Filter the listing below down to the lines with the word "emmm" and copy those.

· · · · ·

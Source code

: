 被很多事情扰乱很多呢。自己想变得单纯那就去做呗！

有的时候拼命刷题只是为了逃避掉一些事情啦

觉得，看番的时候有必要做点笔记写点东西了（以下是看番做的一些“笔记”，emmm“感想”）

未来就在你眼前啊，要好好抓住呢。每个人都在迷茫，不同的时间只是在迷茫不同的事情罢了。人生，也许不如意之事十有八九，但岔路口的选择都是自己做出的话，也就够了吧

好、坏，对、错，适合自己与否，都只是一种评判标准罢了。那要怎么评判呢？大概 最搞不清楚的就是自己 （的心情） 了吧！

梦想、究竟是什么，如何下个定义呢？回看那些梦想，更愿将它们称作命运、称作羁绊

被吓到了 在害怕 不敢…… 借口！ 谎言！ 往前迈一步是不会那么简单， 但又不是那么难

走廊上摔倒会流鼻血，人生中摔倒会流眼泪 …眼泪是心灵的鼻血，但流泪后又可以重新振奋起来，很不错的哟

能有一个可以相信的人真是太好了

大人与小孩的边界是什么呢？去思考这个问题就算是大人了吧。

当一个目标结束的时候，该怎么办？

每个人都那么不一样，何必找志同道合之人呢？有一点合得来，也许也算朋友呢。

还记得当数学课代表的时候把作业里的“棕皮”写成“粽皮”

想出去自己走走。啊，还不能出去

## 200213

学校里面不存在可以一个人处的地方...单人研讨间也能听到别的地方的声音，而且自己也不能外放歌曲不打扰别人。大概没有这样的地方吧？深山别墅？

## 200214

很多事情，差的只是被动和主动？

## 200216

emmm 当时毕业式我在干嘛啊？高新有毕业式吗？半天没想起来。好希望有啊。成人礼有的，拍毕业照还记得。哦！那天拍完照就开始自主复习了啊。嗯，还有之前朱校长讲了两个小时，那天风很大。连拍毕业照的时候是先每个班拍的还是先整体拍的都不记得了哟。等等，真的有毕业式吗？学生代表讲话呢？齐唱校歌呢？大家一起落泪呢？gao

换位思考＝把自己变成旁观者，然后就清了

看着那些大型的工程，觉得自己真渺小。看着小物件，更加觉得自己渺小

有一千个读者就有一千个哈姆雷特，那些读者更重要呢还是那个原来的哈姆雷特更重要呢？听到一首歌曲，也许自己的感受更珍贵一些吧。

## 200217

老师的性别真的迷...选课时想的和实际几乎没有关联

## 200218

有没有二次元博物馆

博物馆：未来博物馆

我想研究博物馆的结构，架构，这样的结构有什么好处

· · · · ·

Answer to this problem:
觉得，看番的时候有必要做点笔记写点东西了（以下是看番做的一些“笔记”，emmm“感想”）
emmm 当时毕业式我在干嘛啊？高新有毕业式吗？半天没想起来。好希望有啊。成人礼有的，拍毕业照还记得。哦！那天拍完照就开始自主复习了啊。嗯，还有之前朱校长讲了两个小时，那天风很大。连拍毕业照的时候是先每个班拍的还是先整体拍的都不记得了哟。等等，真的有毕业式吗？学生代表讲话呢？齐唱校歌呢？大家一起落泪呢？gao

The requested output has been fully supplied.